In this video, I demonstrate my brand-new open-source CLI tool boilerplates, that generates customizable Docker Compose templates with interactive and non-interactive workflows. We cover listing and searching the template library, setting user defaults, handling secrets, and generating Traefik, Authentik, and Portainer stacks.
Instructions#
Install Boilerplates v2#
# Install via script
curl -fsSL https://raw.githubusercontent.com/christianlempa/boilerplates/main/scripts/install.sh | bash
# Verify installation
boilerplates --version
Manage the template library#
boilerplates repo --help
boilerplates repo update
# Discover templates
boilerplates list
boilerplates search <template_id>
# Explore modules (Compose is the first module)

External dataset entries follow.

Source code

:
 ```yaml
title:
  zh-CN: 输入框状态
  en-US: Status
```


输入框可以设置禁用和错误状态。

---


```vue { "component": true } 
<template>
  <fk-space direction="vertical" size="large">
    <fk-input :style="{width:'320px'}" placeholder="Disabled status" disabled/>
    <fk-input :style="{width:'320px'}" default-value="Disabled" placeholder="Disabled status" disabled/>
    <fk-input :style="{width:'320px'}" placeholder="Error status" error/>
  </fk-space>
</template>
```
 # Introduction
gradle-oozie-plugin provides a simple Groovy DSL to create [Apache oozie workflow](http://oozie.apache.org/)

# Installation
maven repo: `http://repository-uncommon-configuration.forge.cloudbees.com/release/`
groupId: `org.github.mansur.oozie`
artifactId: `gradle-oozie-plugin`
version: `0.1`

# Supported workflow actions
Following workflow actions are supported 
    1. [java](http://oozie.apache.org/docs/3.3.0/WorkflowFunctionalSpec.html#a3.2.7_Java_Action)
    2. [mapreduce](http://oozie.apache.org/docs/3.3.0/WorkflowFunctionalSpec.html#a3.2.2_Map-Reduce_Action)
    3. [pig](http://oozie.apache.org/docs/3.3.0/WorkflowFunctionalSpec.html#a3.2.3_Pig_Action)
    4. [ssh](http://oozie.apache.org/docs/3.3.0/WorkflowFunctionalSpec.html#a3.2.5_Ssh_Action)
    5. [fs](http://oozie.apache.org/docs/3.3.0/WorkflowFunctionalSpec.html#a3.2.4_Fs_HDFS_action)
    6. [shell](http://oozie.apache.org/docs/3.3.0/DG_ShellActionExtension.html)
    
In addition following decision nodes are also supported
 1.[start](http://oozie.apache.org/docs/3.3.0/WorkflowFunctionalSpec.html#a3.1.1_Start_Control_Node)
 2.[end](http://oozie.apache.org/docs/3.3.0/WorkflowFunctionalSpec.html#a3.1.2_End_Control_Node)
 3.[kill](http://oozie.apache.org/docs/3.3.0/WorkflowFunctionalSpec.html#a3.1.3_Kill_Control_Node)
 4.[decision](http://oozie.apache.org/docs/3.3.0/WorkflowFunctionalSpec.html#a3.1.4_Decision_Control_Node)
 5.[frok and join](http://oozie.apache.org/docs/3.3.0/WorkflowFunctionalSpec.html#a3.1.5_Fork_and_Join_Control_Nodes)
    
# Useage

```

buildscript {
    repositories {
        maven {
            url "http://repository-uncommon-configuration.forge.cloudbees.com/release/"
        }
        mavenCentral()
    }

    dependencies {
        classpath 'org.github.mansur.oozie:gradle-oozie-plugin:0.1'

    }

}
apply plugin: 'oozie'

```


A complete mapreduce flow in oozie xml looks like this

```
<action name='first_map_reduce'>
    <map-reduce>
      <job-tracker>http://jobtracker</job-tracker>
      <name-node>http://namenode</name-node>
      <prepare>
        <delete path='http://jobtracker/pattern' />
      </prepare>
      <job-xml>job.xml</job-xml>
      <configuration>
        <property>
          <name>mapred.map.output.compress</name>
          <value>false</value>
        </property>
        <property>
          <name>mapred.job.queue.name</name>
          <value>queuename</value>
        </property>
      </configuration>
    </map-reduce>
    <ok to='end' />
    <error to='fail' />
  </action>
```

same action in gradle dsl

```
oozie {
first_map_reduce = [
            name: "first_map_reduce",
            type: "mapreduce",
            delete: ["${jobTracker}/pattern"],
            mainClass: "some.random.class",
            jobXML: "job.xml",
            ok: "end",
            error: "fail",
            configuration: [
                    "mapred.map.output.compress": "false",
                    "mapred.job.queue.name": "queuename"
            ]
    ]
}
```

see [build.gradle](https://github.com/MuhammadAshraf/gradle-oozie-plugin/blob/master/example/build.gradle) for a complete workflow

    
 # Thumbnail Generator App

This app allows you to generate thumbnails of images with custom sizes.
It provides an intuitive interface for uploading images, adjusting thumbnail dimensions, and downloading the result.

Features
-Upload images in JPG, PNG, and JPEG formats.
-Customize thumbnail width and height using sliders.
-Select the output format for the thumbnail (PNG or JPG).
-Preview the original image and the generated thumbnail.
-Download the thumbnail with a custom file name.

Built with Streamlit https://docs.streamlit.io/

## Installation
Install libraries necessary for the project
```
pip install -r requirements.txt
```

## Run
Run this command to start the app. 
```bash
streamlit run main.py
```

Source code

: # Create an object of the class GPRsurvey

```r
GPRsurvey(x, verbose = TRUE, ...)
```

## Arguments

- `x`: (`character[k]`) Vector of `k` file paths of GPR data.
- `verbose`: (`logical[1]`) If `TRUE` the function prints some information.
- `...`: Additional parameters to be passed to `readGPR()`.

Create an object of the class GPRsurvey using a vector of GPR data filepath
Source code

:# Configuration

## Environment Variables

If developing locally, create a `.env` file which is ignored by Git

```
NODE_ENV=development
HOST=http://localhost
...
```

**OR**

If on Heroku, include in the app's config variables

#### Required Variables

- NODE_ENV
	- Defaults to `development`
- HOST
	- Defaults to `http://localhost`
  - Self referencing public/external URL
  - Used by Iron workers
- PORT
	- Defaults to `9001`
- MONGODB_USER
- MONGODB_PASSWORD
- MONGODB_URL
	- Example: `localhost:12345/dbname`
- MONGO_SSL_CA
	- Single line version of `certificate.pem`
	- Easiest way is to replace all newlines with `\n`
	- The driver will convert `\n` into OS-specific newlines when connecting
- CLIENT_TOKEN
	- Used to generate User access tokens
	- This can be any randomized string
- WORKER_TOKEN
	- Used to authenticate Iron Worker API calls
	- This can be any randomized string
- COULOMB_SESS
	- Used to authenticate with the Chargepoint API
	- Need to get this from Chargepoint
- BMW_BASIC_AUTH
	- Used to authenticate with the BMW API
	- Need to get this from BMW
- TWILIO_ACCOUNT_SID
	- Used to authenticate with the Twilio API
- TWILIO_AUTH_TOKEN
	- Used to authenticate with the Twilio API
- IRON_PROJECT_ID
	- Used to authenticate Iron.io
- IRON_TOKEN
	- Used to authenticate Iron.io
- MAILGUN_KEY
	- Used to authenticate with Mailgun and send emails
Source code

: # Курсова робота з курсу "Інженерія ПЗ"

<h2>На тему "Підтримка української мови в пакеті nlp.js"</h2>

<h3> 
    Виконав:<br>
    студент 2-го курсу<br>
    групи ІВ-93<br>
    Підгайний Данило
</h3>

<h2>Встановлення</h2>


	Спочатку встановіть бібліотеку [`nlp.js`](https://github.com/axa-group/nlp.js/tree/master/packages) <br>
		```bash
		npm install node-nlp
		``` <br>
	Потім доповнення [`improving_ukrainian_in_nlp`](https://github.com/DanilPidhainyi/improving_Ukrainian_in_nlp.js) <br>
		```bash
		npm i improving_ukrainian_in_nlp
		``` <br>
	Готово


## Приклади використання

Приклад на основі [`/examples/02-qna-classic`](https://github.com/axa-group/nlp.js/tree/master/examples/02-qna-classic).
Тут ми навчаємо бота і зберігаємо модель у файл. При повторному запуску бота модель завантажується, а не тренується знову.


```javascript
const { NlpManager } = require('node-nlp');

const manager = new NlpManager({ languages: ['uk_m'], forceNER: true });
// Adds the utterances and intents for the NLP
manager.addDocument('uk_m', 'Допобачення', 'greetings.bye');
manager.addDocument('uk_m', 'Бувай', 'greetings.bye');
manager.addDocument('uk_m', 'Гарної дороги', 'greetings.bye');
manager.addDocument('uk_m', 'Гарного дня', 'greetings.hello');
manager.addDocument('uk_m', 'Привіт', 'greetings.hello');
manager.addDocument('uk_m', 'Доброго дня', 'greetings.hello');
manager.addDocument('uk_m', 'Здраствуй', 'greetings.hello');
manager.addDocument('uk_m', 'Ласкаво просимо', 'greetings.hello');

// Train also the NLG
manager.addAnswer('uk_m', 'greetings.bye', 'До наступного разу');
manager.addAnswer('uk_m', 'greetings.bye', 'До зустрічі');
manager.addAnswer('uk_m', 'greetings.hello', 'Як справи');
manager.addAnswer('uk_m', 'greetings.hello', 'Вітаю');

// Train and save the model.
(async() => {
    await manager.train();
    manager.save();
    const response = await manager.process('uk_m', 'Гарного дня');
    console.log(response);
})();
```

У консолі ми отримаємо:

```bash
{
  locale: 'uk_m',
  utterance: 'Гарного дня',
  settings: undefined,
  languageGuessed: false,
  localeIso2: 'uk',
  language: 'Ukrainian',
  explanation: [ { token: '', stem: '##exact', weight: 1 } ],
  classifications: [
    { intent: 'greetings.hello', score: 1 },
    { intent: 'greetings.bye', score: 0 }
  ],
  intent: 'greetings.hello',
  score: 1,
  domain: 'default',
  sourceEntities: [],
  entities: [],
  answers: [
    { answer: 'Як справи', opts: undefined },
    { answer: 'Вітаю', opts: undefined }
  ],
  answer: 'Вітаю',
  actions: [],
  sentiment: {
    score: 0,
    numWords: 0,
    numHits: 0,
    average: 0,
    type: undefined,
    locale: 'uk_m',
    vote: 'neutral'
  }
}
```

boilerplates compose --help
Inspect a template#
boilerplates show portainer
Generate a Docker Compose stack (Portainer example)#
# Generate interactively
boilerplates generate portainer
# Generate non-interactively with custom variables
boilerplates generate portainer --no-interactive \
--var traefik_enabled=true \
--var traefik_network=proxy \
--var container_timezone=Europe/Berlin
Set user default variables#
If you repeat the same options (e.g., Traefik network, timezone), set user defaults once:
python3 -m cli compose defaults --help
python3 -m cli compose defaults set traefik_enabled=true
python3 -m cli compose defaults set traefik_network=proxy
python3 -m cli compose defaults set container_timezone=Europe/Berlin
Defaults are applied to future generations and can be overridden per run with –var.